Abelardo Castillo parece indignado. O aburrido. A esa altura, la situación ya parece insalvable.
Mente bloqueada, blanco total. Ya no sé qué preguntarle sin que me devuelva una clase teórica espectacular y brillante, pero basada en lo mal planteada de mis preguntas. Sin querer, me salió:
-¿Qué deportes le gustan?
-El tenis y el boxeo. Son los que más me interesan tal vez porque son individuales, porque se enfrentan un hombre contra un hombre.
-Ah…¿y vio la pelea de Maravilla Martínez con Chávez o…?
-Sí, claro que la vi. La vi dos veces, de hecho.
-Ah…yo viajé a cubrirla a Las Vegas.
Al fin, Abelardo Castillo abre los ojos un poco más de la cuenta y luce algo más interesado en mí.
Me salvó Maravilla Martínez.
-¿Y con quién va a pelear ahora? Que no sea con Mayweather, eh…porque creo que no le pueda ganar.
-Hay varias posibilidades, pero diría que apuntarán a la revancha con Chávez.
-Claro, sí…quizás deportivamente no es tan atractiva, pero imagino el negocio…
El papá de Abelardo Castillo fue entrenador y tuvo a algunos campeones argentinos, como Rinaldo Ansaloni o Lorenzo García.
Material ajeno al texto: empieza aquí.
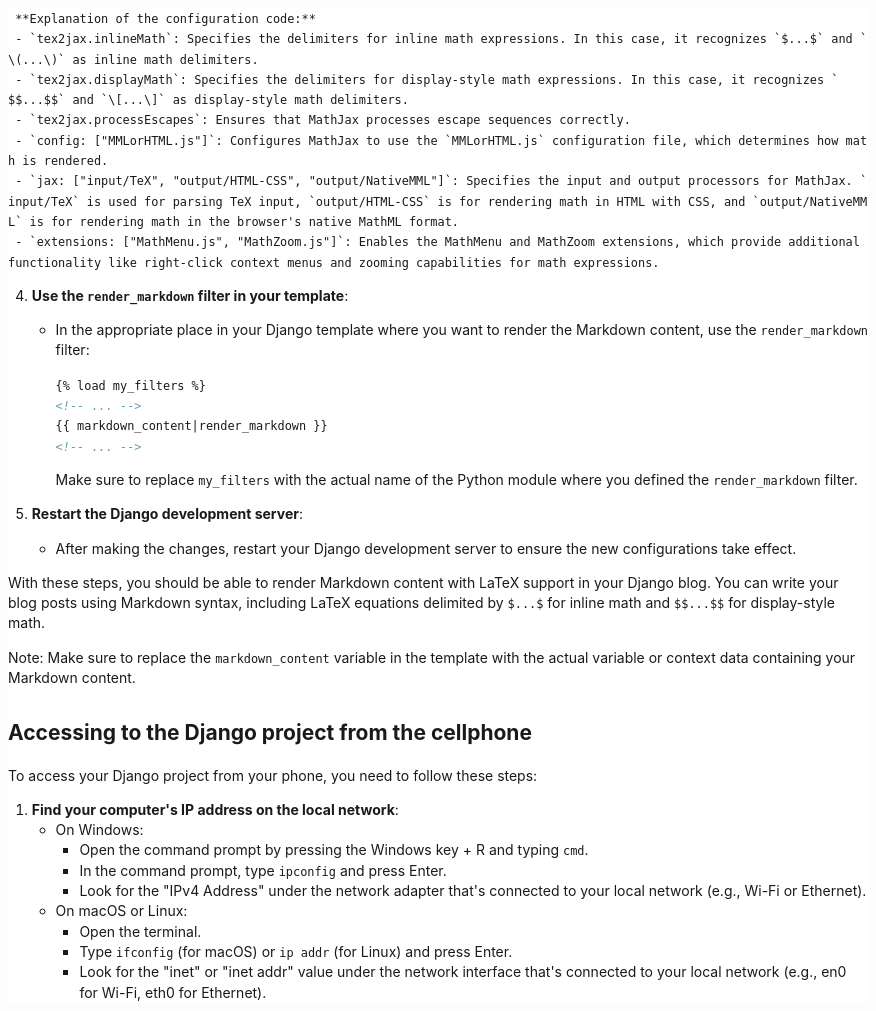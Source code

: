      **Explanation of the configuration code:**
     - `tex2jax.inlineMath`: Specifies the delimiters for inline math expressions. In this case, it recognizes `$...$` and `\(...\)` as inline math delimiters.
     - `tex2jax.displayMath`: Specifies the delimiters for display-style math expressions. In this case, it recognizes `$$...$$` and `\[...\]` as display-style math delimiters.
     - `tex2jax.processEscapes`: Ensures that MathJax processes escape sequences correctly.
     - `config: ["MMLorHTML.js"]`: Configures MathJax to use the `MMLorHTML.js` configuration file, which determines how math is rendered.
     - `jax: ["input/TeX", "output/HTML-CSS", "output/NativeMML"]`: Specifies the input and output processors for MathJax. `input/TeX` is used for parsing TeX input, `output/HTML-CSS` is for rendering math in HTML with CSS, and `output/NativeMML` is for rendering math in the browser's native MathML format.
     - `extensions: ["MathMenu.js", "MathZoom.js"]`: Enables the MathMenu and MathZoom extensions, which provide additional functionality like right-click context menus and zooming capabilities for math expressions.

4. **Use the `render_markdown` filter in your template**:
   - In the appropriate place in your Django template where you want to render the Markdown content, use the `render_markdown` filter:
     ```html
     {% load my_filters %}
     <!-- ... -->
     {{ markdown_content|render_markdown }}
     <!-- ... -->
     ```
     Make sure to replace `my_filters` with the actual name of the Python module where you defined the `render_markdown` filter.

5. **Restart the Django development server**:
   - After making the changes, restart your Django development server to ensure the new configurations take effect.

With these steps, you should be able to render Markdown content with LaTeX support in your Django blog. You can write your blog posts using Markdown syntax, including LaTeX equations delimited by `$...$` for inline math and `$$...$$` for display-style math.

Note: Make sure to replace the `markdown_content` variable in the template with the actual variable or context data containing your Markdown content.

## Accessing to the Django project from the cellphone

To access your Django project from your phone, you need to follow these steps:

1. **Find your computer's IP address on the local network**:
   - On Windows:
     - Open the command prompt by pressing the Windows key + R and typing `cmd`.
     - In the command prompt, type `ipconfig` and press Enter.
     - Look for the "IPv4 Address" under the network adapter that's connected to your local network (e.g., Wi-Fi or Ethernet).
   - On macOS or Linux:
     - Open the terminal.
     - Type `ifconfig` (for macOS) or `ip addr` (for Linux) and press Enter.
     - Look for the "inet" or "inet addr" value under the network interface that's connected to your local network (e.g., en0 for Wi-Fi, eth0 for Ethernet).
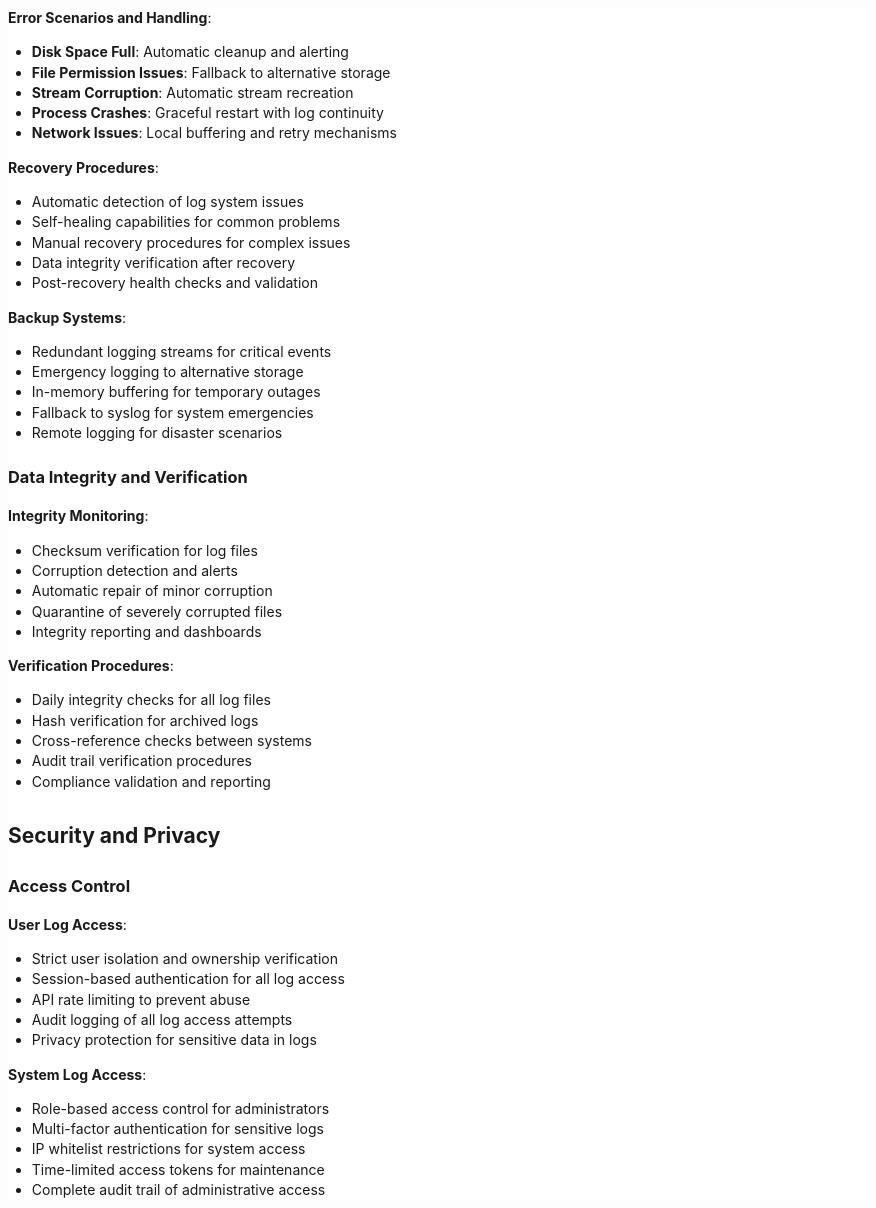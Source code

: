 **Error Scenarios and Handling**:
- **Disk Space Full**: Automatic cleanup and alerting
- **File Permission Issues**: Fallback to alternative storage
- **Stream Corruption**: Automatic stream recreation
- **Process Crashes**: Graceful restart with log continuity
- **Network Issues**: Local buffering and retry mechanisms

**Recovery Procedures**:
- Automatic detection of log system issues
- Self-healing capabilities for common problems
- Manual recovery procedures for complex issues
- Data integrity verification after recovery
- Post-recovery health checks and validation

**Backup Systems**:
- Redundant logging streams for critical events
- Emergency logging to alternative storage
- In-memory buffering for temporary outages
- Fallback to syslog for system emergencies
- Remote logging for disaster scenarios

### Data Integrity and Verification

**Integrity Monitoring**:
- Checksum verification for log files
- Corruption detection and alerts
- Automatic repair of minor corruption
- Quarantine of severely corrupted files
- Integrity reporting and dashboards

**Verification Procedures**:
- Daily integrity checks for all log files
- Hash verification for archived logs
- Cross-reference checks between systems
- Audit trail verification procedures
- Compliance validation and reporting

## Security and Privacy

### Access Control

**User Log Access**:
- Strict user isolation and ownership verification
- Session-based authentication for all log access
- API rate limiting to prevent abuse
- Audit logging of all log access attempts
- Privacy protection for sensitive data in logs

**System Log Access**:
- Role-based access control for administrators
- Multi-factor authentication for sensitive logs
- IP whitelist restrictions for system access
- Time-limited access tokens for maintenance
- Complete audit trail of administrative access
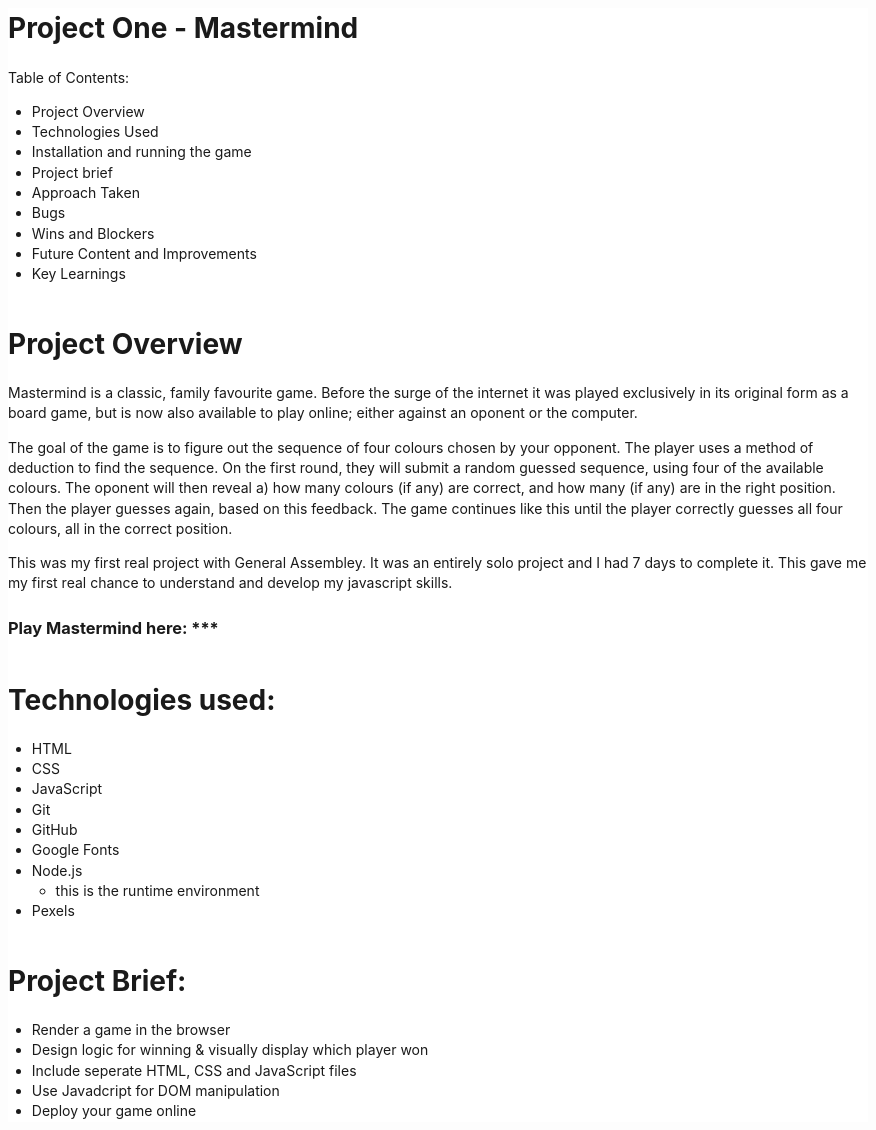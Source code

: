 # Project One - Mastermind

Table of Contents:

- Project Overview
- Technologies Used
- Installation and running the game
- Project brief
- Approach Taken
- Bugs
- Wins and Blockers
- Future Content and Improvements
- Key Learnings

# Project Overview

Mastermind is a classic, family favourite game. Before the surge of the internet it was played exclusively in its original form as a board game, but is now also available to play online; either against an oponent or the computer.

The goal of the game is to figure out the sequence of four colours chosen by your opponent. The player uses a method of deduction to find the sequence. On the first round, they will submit a random guessed sequence, using four of the available colours. The oponent will then reveal a) how many colours (if any) are correct, and how many (if any) are in the right position. Then the player guesses again, based on this feedback. The game continues like this until the player correctly guesses all four colours, all in the correct position.

This was my first real project with General Assembley. It was an entirely solo project and I had 7 days to complete it. This gave me my first real chance to understand and develop my javascript skills.

### Play Mastermind here: **\*\*\***

# Technologies used:

- HTML
- CSS
- JavaScript
- Git
- GitHub
- Google Fonts
- Node.js
  - this is the runtime environment
- Pexels

# Project Brief:

- Render a game in the browser
- Design logic for winning & visually display which player won
- Include seperate HTML, CSS and JavaScript files
- Use Javadcript for DOM manipulation
- Deploy your game online
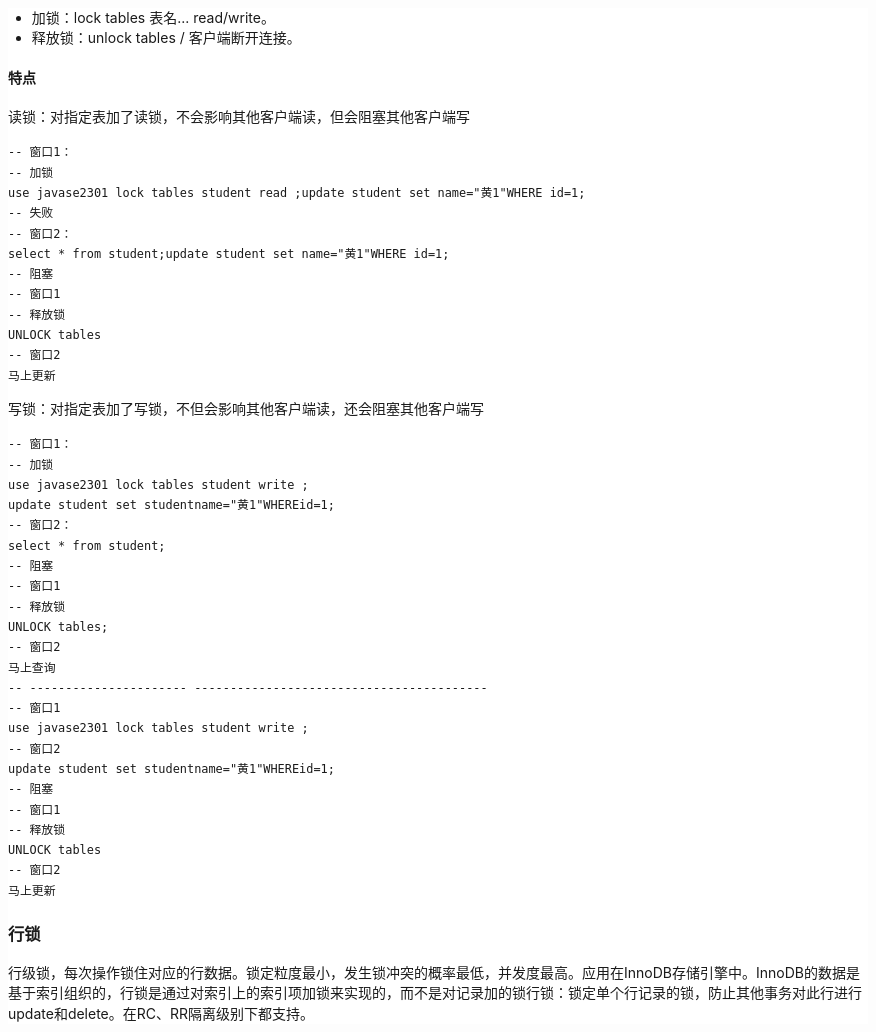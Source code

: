 + 加锁：lock tables 表名... read/write。
+ 释放锁：unlock tables / 客户端断开连接。

#### 特点

读锁：对指定表加了读锁，不会影响其他客户端读，但会阻塞其他客户端写

```mysql
-- 窗口1：
-- 加锁
use javase2301 lock tables student read ;update student set name="黄1"WHERE id=1;
-- 失败
-- 窗口2：
select * from student;update student set name="黄1"WHERE id=1; 
-- 阻塞
-- 窗口1
-- 释放锁
UNLOCK tables
-- 窗口2
马上更新
```

写锁：对指定表加了写锁，不但会影响其他客户端读，还会阻塞其他客户端写

```mysql
-- 窗口1：
-- 加锁
use javase2301 lock tables student write ;
update student set studentname="黄1"WHEREid=1;
-- 窗口2：
select * from student; 
-- 阻塞
-- 窗口1
-- 释放锁
UNLOCK tables;
-- 窗口2
马上查询
-- ---------------------- -----------------------------------------
-- 窗口1
use javase2301 lock tables student write ;
-- 窗口2
update student set studentname="黄1"WHEREid=1;
-- 阻塞
-- 窗口1
-- 释放锁
UNLOCK tables
-- 窗口2
马上更新
```

### 行锁

行级锁，每次操作锁住对应的行数据。锁定粒度最小，发生锁冲突的概率最低，并发度最高。应用在InnoDB存储引擎中。InnoDB的数据是基于索引组织的，行锁是通过对索引上的索引项加锁来实现的，而不是对记录加的锁行锁：锁定单个行记录的锁，防止其他事务对此行进行update和delete。在RC、RR隔离级别下都支持。
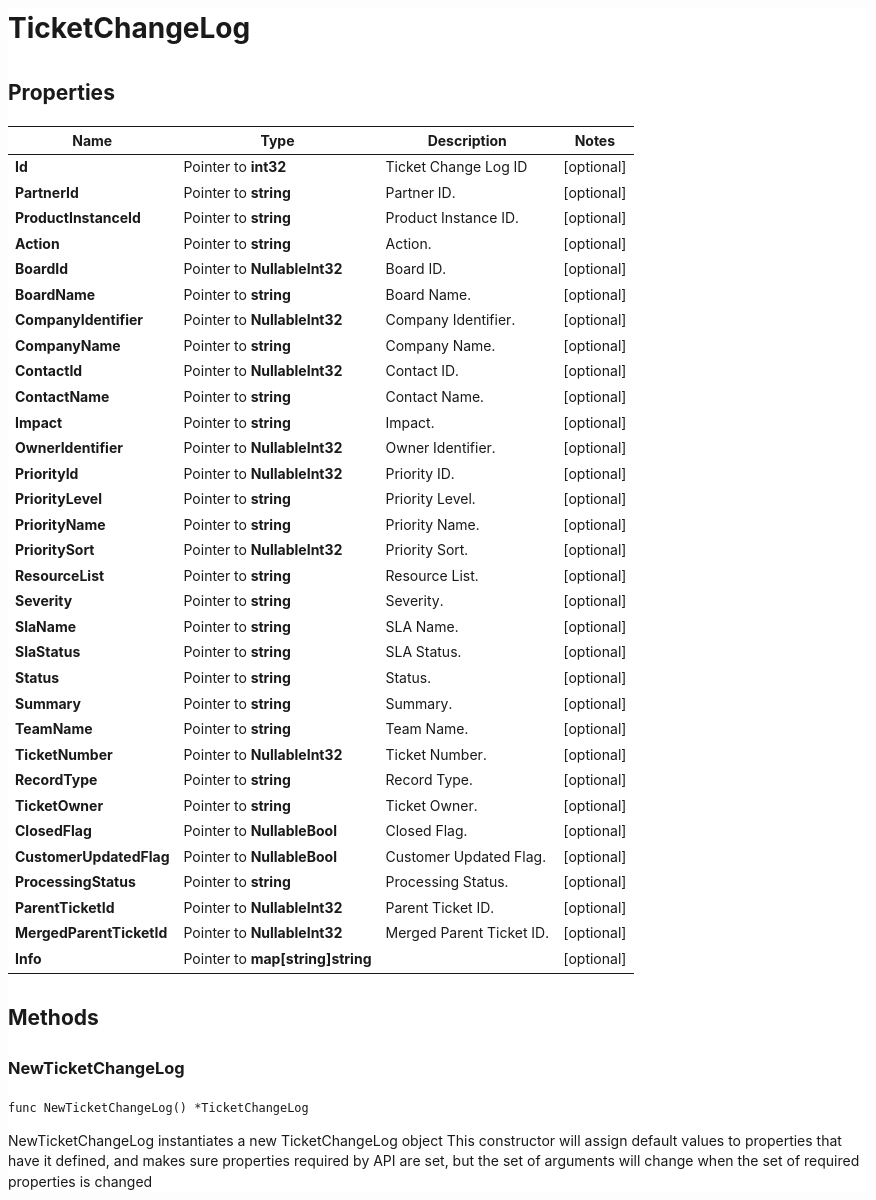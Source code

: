 # TicketChangeLog

## Properties

Name | Type | Description | Notes
------------ | ------------- | ------------- | -------------
**Id** | Pointer to **int32** | Ticket Change Log ID | [optional] 
**PartnerId** | Pointer to **string** | Partner ID. | [optional] 
**ProductInstanceId** | Pointer to **string** | Product Instance ID. | [optional] 
**Action** | Pointer to **string** | Action. | [optional] 
**BoardId** | Pointer to **NullableInt32** | Board ID. | [optional] 
**BoardName** | Pointer to **string** | Board Name. | [optional] 
**CompanyIdentifier** | Pointer to **NullableInt32** | Company Identifier. | [optional] 
**CompanyName** | Pointer to **string** | Company Name. | [optional] 
**ContactId** | Pointer to **NullableInt32** | Contact ID. | [optional] 
**ContactName** | Pointer to **string** | Contact Name. | [optional] 
**Impact** | Pointer to **string** | Impact. | [optional] 
**OwnerIdentifier** | Pointer to **NullableInt32** | Owner Identifier. | [optional] 
**PriorityId** | Pointer to **NullableInt32** | Priority ID. | [optional] 
**PriorityLevel** | Pointer to **string** | Priority Level. | [optional] 
**PriorityName** | Pointer to **string** | Priority Name. | [optional] 
**PrioritySort** | Pointer to **NullableInt32** | Priority Sort. | [optional] 
**ResourceList** | Pointer to **string** | Resource List. | [optional] 
**Severity** | Pointer to **string** | Severity. | [optional] 
**SlaName** | Pointer to **string** | SLA Name. | [optional] 
**SlaStatus** | Pointer to **string** | SLA Status. | [optional] 
**Status** | Pointer to **string** | Status. | [optional] 
**Summary** | Pointer to **string** | Summary. | [optional] 
**TeamName** | Pointer to **string** | Team Name. | [optional] 
**TicketNumber** | Pointer to **NullableInt32** | Ticket Number. | [optional] 
**RecordType** | Pointer to **string** | Record Type. | [optional] 
**TicketOwner** | Pointer to **string** | Ticket Owner. | [optional] 
**ClosedFlag** | Pointer to **NullableBool** | Closed Flag. | [optional] 
**CustomerUpdatedFlag** | Pointer to **NullableBool** | Customer Updated Flag. | [optional] 
**ProcessingStatus** | Pointer to **string** | Processing Status. | [optional] 
**ParentTicketId** | Pointer to **NullableInt32** | Parent Ticket ID. | [optional] 
**MergedParentTicketId** | Pointer to **NullableInt32** | Merged Parent Ticket ID. | [optional] 
**Info** | Pointer to **map[string]string** |  | [optional] 

## Methods

### NewTicketChangeLog

`func NewTicketChangeLog() *TicketChangeLog`

NewTicketChangeLog instantiates a new TicketChangeLog object
This constructor will assign default values to properties that have it defined,
and makes sure properties required by API are set, but the set of arguments
will change when the set of required properties is changed
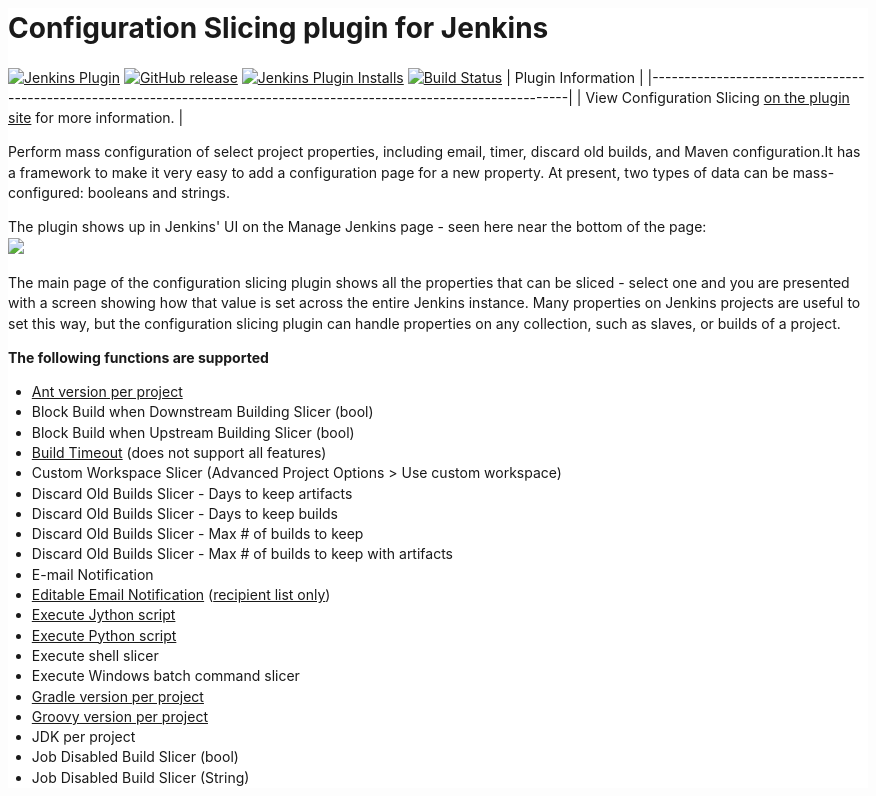 Configuration Slicing plugin for Jenkins
========================================

[![Jenkins Plugin](https://img.shields.io/jenkins/plugin/v/configurationslicing.svg)](https://plugins.jenkins.io/configurationslicing)
[![GitHub release](https://img.shields.io/github/release/jenkinsci/configurationslicing-plugin.svg?label=release)](https://github.com/jenkinsci/configurationslicing-plugin/releases/latest)
[![Jenkins Plugin Installs](https://img.shields.io/jenkins/plugin/i/configurationslicing.svg?color=blue)](https://plugins.jenkins.io/configurationslicing)
[![Build Status](https://ci.jenkins.io/job/Plugins/job/configurationslicing-plugin/job/devel/badge/icon)](https://ci.jenkins.io/job/Plugins/job/configurationslicing-plugin/job/devel/)
| Plugin Information                                                                                                     |
|------------------------------------------------------------------------------------------------------------------------|
| View Configuration Slicing [on the plugin site](https://plugins.jenkins.io/configurationslicing) for more information. |

Perform mass configuration of select project properties, including
email, timer, discard old builds, and Maven configuration.It has a
framework to make it very easy to add a configuration page for a new
property.  At present, two types of data can be mass-configured:
booleans and strings.  

The plugin shows up in Jenkins' UI on the Manage Jenkins page - seen
here near the bottom of the page:    
![](https://wiki.jenkins.io/download/attachments/38142123/ConfigurationSlicing%20-%20Manage%20Hudson.png?version=2&modificationDate=1310821741000&api=v2)

The main page of the configuration slicing plugin shows all the
properties that can be sliced - select one and you are presented with a
screen showing how that value is set across the entire Jenkins instance.
Many properties on Jenkins projects are useful to set this way, but the
configuration slicing plugin can handle properties on any collection,
such as slaves, or builds of a project.

**The following functions are supported**

-   [Ant version per
    project](https://wiki.jenkins.io/display/JENKINS/Ant+Plugin)
-   Block Build when Downstream Building Slicer (bool)
-   Block Build when Upstream Building Slicer (bool)
-   [Build
    Timeout](https://wiki.jenkins.io/display/JENKINS/Build-timeout+Plugin)
    (does not support all features)
-   Custom Workspace Slicer (Advanced Project Options \> Use custom
    workspace)
-   Discard Old Builds Slicer - Days to keep artifacts
-   Discard Old Builds Slicer - Days to keep builds
-   Discard Old Builds Slicer - Max \# of builds to keep
-   Discard Old Builds Slicer - Max \# of builds to keep with artifacts
-   E-mail Notification
-   [Editable Email
    Notification](https://wiki.jenkins.io/display/JENKINS/Email-ext+plugin)
    ([recipient list
    only](https://issues.jenkins-ci.org/browse/JENKINS-11774))
-   [Execute Jython
    script](https://wiki.jenkins.io/display/JENKINS/Jython+Plugin)
-   [Execute Python
    script](https://wiki.jenkins.io/display/JENKINS/Python+Plugin)
-   Execute shell slicer
-   Execute Windows batch command slicer
-   [Gradle version per
    project](https://wiki.jenkins.io/display/JENKINS/Gradle+Plugin)
-   [Groovy version per
    project](https://wiki.jenkins.io/display/JENKINS/Groovy+plugin)
-   JDK per project
-   Job Disabled Build Slicer (bool)
-   Job Disabled Build Slicer (String)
Él creció entre libros y sueños de letras, pero también alrededor de gimnasios. En San Pedro, su ciudad, olió las vendas húmedas por el sudor, se manchó con alguna gota de sangre desde el ringside y sintió miedo cuando tuvo que enfrentarse mano a mano ante algún otro ignoto boxeador.
De boxeo sabe, tiene historia. Así describe cuando estuvo por primera vez con Nicolino Locche.
-Una noche inolvidable. Su entrenador era amigo de mi papá y comí con él y Bermúdez (“Paco”, maestro de Locche). Mi papá venía hablando de los reflejos de Nicolino y Bermúdez nos decía que era algo distintivo, natural. Cuando nos sentamos a la mesa, Bermúdez tomó un tenedor y se lo lanzó a Nicolino. Locche, sin levantar la vista, agarró el tenedor en el aire y preguntó: “¿Eh, loco, qué pasa?”. Y Bermúdez nos dijo: “Vieron, es natural lo de los reflejos”. Dentro del boxeo, era lo más parecido a un showman. Era un grandísimo boxeador.
Me habló de sus cuentos de boxeo. Mencionamos los de Cortázar y Hemingway.
-Uno de los que más me gusta es “Cincuenta a lo grande”, de Hemingway. Era un escritor que sabía de boxeo mucho más que Cortázar. Él le enseñaba a boxear a Ezra Pound a cambio de lecciones sobre literatura. Y también boxeaba: era un grandote destinado a que lo fajen. En su categoría, de 90 kilos, tenés que pelear muy bien. Y él no era especialmente atlético. Su vida, tomando, fumando y acostándose con mujeres, no era especialmente la de un deportista de alto rendimiento.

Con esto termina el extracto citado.